5) Regina, Saskatchewan is home of the Royal Canadian Mounted Police (RCMP), with each and every recruit spending their training time in the city before being deployed anywhere and everywhere across Canada. You can visit the RCMP Heritage Museum, and during the summer months you can watch their Sunset Retreat Ceremony. It’s rare to see an RCMP member in their Red Serge uniform outside of special ceremonies…but keep your eyes open and you just might find one when you least expect it!
6) The official mineral of Saskatchewan is sylvite; more commonly known as potash. Saskatchewan has enough potash to last hundreds of years if mined at its current rate. More than 95% of the potash mined in Saskatchewan is used for fertilizer.
7) Although many people envision Saskatchewan as being flat farmland, if you venture up north, you will find yourself surrounded by forests and close to 100,000 lakes, and keep your eye open for wildlife! The water is clear and cool, and the fishing is great…unless you go to Manitou Lake, which doesn’t have any fish at all as it is so salty. This lake is three times saltier than the oceans and it is impossible to sink in it. Manitou Lake is known for its mineral and healing properties.
8) Spectacular sunshine is almost guaranteed in Saskatchewan, as it’s the sunniest place in Canada with over 2,000 hours of sunlight a year; Estevan, in the southeast of the province officially has the title with 2, 435 hours of sunlight a year. One thing I love about Saskatchewan is even during the long winters, it can be -40C outdoors, but the sun can still shine, turning the snow into a dazzling winter wonderland.
9) On the flipside of sunshine, Saskatchewan can also get its fair share of amazing storms. You can often watch them roll across the sky until they hit with force. As of mid-July this year, Saskatchewan had 15 tornadoes, only 1 less than Oklahoma. And the winter blizzards are not to be taken for granted, either as they can be dangerous when causing freezing temperatures and white-out conditions on the roads.
10) The longest bridge over the shortest span of water can be found in Regina. The Albert Street Bridge was built in 1903 and is 850 feet long, while Wascana Creek below is only a few feet wide. It sits next to Wascana Lake, which is a man-made lake near the Saskatchewan legislative building.

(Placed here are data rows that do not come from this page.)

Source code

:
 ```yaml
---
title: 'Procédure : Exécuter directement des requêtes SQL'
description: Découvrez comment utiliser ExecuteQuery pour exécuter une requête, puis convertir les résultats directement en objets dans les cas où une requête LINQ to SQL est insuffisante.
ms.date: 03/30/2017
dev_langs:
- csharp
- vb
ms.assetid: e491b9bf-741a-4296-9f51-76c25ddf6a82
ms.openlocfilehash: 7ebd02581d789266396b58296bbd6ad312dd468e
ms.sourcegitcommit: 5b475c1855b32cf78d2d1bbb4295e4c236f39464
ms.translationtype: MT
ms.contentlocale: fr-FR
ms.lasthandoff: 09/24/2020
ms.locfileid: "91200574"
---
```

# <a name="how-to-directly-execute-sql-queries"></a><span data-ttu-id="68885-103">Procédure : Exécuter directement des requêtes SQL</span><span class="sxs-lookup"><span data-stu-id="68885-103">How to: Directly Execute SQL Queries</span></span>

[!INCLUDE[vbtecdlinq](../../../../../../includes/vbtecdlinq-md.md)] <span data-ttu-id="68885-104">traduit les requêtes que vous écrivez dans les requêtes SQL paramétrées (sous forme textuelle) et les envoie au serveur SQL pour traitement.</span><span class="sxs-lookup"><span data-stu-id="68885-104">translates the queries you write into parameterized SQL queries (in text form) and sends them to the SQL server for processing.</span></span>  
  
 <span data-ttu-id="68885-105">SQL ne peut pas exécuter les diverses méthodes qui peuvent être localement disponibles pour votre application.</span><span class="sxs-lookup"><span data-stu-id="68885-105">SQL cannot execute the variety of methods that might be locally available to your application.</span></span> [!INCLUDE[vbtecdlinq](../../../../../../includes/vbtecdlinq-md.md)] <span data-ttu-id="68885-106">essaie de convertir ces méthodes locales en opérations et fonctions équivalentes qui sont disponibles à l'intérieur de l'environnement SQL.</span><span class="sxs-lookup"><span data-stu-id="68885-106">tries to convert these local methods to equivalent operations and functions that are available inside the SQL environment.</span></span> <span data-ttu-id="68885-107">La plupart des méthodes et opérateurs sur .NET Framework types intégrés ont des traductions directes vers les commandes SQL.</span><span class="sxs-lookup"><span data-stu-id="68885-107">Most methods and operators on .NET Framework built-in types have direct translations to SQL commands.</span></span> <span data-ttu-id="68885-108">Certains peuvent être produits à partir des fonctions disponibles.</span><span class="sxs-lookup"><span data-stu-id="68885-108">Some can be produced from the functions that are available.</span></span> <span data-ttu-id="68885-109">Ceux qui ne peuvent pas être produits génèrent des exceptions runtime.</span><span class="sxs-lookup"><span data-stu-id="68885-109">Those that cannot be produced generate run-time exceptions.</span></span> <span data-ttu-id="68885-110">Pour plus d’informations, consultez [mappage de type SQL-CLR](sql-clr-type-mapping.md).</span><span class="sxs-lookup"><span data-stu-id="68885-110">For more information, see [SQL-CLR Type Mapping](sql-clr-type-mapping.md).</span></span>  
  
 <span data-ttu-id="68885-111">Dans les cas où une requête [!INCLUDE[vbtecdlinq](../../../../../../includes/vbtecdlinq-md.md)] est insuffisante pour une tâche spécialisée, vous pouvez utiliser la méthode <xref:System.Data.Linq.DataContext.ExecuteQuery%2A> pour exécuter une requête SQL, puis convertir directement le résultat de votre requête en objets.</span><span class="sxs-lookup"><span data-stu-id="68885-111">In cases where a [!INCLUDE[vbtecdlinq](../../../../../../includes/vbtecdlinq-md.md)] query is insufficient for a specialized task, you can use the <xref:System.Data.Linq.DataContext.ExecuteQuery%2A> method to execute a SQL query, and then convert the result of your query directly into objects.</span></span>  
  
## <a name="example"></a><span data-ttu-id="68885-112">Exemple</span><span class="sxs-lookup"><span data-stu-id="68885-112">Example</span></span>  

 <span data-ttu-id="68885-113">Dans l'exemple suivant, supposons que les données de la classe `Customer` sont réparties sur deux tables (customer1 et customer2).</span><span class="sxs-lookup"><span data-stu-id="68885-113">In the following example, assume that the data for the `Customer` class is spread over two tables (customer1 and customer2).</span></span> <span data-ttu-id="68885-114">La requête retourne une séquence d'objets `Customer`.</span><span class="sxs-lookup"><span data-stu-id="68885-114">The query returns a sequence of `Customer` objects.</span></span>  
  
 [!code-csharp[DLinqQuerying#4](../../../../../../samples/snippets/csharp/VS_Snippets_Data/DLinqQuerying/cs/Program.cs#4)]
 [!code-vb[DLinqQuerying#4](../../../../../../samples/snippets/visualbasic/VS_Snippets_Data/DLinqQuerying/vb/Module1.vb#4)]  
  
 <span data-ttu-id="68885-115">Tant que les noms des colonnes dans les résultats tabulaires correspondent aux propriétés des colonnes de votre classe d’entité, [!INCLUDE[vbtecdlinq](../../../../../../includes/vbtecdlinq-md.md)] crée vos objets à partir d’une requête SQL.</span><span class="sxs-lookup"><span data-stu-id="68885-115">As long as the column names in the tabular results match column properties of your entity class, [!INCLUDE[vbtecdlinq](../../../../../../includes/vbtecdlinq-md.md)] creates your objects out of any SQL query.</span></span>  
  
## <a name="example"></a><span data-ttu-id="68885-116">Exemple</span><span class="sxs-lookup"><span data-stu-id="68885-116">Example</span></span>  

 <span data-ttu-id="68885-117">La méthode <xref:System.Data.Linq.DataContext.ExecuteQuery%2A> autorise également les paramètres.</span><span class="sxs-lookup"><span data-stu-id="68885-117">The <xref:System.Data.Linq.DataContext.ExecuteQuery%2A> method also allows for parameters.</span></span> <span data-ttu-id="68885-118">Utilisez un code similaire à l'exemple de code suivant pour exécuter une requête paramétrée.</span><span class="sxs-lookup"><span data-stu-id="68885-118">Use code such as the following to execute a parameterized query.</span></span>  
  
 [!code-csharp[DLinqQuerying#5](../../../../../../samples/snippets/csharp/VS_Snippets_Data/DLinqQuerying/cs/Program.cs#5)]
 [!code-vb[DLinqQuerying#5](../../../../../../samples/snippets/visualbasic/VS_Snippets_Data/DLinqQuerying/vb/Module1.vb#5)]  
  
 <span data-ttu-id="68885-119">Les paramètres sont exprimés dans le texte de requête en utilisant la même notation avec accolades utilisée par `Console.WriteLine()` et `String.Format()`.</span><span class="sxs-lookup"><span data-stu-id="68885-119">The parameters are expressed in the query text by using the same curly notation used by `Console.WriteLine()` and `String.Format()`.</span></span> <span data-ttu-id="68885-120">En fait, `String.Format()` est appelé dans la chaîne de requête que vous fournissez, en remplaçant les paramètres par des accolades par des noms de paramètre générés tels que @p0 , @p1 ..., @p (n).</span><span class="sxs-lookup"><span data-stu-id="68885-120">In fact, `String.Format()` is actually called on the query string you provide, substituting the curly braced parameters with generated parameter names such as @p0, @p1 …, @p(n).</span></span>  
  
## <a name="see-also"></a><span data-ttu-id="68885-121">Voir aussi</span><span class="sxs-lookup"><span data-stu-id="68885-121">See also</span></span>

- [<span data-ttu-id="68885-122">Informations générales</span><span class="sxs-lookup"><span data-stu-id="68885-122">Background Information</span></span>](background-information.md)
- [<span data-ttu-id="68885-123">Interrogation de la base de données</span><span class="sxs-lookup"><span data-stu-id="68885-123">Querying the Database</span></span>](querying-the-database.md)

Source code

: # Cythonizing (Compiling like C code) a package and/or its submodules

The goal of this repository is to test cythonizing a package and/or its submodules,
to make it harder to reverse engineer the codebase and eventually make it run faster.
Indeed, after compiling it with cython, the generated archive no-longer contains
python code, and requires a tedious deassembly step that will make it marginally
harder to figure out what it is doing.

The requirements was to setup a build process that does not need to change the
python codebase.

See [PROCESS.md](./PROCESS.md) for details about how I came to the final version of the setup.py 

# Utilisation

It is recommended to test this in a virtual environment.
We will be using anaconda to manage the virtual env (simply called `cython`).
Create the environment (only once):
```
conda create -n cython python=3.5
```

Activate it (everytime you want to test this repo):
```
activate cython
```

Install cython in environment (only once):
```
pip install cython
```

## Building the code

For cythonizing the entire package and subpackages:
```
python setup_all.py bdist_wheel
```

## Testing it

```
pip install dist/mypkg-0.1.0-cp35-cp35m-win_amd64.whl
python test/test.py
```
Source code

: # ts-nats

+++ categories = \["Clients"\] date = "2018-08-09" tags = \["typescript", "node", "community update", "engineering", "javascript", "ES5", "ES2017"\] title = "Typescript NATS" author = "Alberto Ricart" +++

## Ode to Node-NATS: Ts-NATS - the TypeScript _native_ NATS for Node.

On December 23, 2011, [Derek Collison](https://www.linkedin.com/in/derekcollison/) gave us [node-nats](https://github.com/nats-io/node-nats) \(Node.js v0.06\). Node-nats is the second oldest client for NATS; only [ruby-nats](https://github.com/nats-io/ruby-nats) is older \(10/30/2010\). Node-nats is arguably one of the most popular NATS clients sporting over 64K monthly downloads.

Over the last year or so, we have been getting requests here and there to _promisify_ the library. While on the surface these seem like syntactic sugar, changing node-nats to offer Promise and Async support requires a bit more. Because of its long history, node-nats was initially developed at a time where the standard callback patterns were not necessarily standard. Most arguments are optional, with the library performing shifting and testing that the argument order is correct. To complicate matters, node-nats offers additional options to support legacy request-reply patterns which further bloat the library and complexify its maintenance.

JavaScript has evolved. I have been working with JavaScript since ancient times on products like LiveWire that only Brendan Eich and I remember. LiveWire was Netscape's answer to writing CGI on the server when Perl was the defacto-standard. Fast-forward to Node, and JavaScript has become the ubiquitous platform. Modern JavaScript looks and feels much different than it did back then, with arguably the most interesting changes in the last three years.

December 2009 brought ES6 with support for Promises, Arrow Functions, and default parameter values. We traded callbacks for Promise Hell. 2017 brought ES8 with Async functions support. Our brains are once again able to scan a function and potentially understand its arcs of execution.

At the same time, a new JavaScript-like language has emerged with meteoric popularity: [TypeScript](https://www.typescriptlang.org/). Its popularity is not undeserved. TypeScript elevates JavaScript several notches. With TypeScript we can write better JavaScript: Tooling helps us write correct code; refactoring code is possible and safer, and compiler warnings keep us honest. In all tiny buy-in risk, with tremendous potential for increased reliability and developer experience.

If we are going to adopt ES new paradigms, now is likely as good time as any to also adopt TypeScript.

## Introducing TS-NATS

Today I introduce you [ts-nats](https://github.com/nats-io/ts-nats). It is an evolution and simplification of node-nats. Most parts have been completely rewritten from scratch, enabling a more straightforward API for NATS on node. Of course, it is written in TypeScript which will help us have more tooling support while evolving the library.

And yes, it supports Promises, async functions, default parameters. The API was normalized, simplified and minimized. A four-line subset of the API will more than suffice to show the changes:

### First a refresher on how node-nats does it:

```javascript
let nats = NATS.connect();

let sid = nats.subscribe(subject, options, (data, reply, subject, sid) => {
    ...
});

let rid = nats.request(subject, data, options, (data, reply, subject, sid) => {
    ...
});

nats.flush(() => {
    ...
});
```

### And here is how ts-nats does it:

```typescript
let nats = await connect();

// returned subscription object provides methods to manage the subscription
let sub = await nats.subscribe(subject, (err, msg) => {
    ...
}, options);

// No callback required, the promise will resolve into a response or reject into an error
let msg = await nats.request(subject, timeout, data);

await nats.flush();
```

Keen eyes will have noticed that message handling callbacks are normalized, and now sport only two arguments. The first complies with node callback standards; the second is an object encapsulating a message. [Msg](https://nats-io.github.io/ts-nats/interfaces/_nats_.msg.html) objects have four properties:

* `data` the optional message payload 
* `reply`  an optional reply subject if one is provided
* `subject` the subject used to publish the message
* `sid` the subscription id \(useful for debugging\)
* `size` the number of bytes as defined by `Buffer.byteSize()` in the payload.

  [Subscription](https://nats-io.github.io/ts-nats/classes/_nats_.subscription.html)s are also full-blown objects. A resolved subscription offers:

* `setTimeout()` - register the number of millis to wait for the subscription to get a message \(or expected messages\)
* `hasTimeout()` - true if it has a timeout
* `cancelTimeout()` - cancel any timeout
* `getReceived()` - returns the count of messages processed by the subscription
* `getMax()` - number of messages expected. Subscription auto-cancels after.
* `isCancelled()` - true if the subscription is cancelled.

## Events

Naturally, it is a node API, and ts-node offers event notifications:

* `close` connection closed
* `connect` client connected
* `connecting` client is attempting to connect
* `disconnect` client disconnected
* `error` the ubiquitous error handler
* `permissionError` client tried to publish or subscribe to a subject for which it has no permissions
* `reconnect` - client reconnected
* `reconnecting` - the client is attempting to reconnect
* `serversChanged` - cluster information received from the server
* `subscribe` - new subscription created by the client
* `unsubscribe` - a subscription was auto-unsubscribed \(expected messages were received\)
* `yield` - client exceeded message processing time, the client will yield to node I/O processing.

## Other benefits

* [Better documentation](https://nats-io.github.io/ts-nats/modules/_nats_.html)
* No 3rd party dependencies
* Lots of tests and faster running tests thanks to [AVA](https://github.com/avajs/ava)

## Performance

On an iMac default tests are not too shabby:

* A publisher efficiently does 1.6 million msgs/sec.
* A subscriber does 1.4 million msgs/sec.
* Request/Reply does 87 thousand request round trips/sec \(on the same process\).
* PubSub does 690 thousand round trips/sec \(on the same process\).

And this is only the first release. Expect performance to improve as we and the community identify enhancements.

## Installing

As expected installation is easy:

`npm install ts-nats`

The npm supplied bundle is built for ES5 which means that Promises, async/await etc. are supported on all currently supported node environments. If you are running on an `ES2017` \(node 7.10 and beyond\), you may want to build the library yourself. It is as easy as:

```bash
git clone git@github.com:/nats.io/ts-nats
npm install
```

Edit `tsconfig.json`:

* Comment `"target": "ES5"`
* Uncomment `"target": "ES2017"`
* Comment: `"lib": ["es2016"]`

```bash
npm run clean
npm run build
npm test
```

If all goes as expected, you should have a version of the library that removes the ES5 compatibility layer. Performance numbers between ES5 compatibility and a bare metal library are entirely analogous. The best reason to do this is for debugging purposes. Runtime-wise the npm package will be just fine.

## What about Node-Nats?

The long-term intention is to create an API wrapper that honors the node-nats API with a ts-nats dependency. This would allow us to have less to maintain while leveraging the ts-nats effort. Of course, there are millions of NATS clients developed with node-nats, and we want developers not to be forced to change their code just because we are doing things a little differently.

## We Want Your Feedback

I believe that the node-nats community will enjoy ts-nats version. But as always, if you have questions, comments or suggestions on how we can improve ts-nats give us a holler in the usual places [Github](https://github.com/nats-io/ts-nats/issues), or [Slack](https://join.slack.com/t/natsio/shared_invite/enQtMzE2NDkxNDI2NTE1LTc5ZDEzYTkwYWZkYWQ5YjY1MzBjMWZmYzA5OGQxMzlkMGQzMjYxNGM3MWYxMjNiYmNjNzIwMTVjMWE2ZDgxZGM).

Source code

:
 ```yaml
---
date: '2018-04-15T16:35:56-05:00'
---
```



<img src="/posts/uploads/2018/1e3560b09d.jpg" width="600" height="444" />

11) And a bonus fact: Saskatchewan was built on multiculturalism, and it still thrives today; after English and French, the most-spoken language in Saskatchewan is now Tagalog, even surpassing German and Cree over the past 7 years. There is a strong Filipino community in Saskatchewan, and the ties continue to grow.
As much as there are stereotypes about Saskatchewan, (and most of them are true), there is a lot of diversity in Saskatchewan, in every way. Having grown up there, I miss it everyday and long to return to the wide open spaces and friendly faces of this ever-changing Canadian province.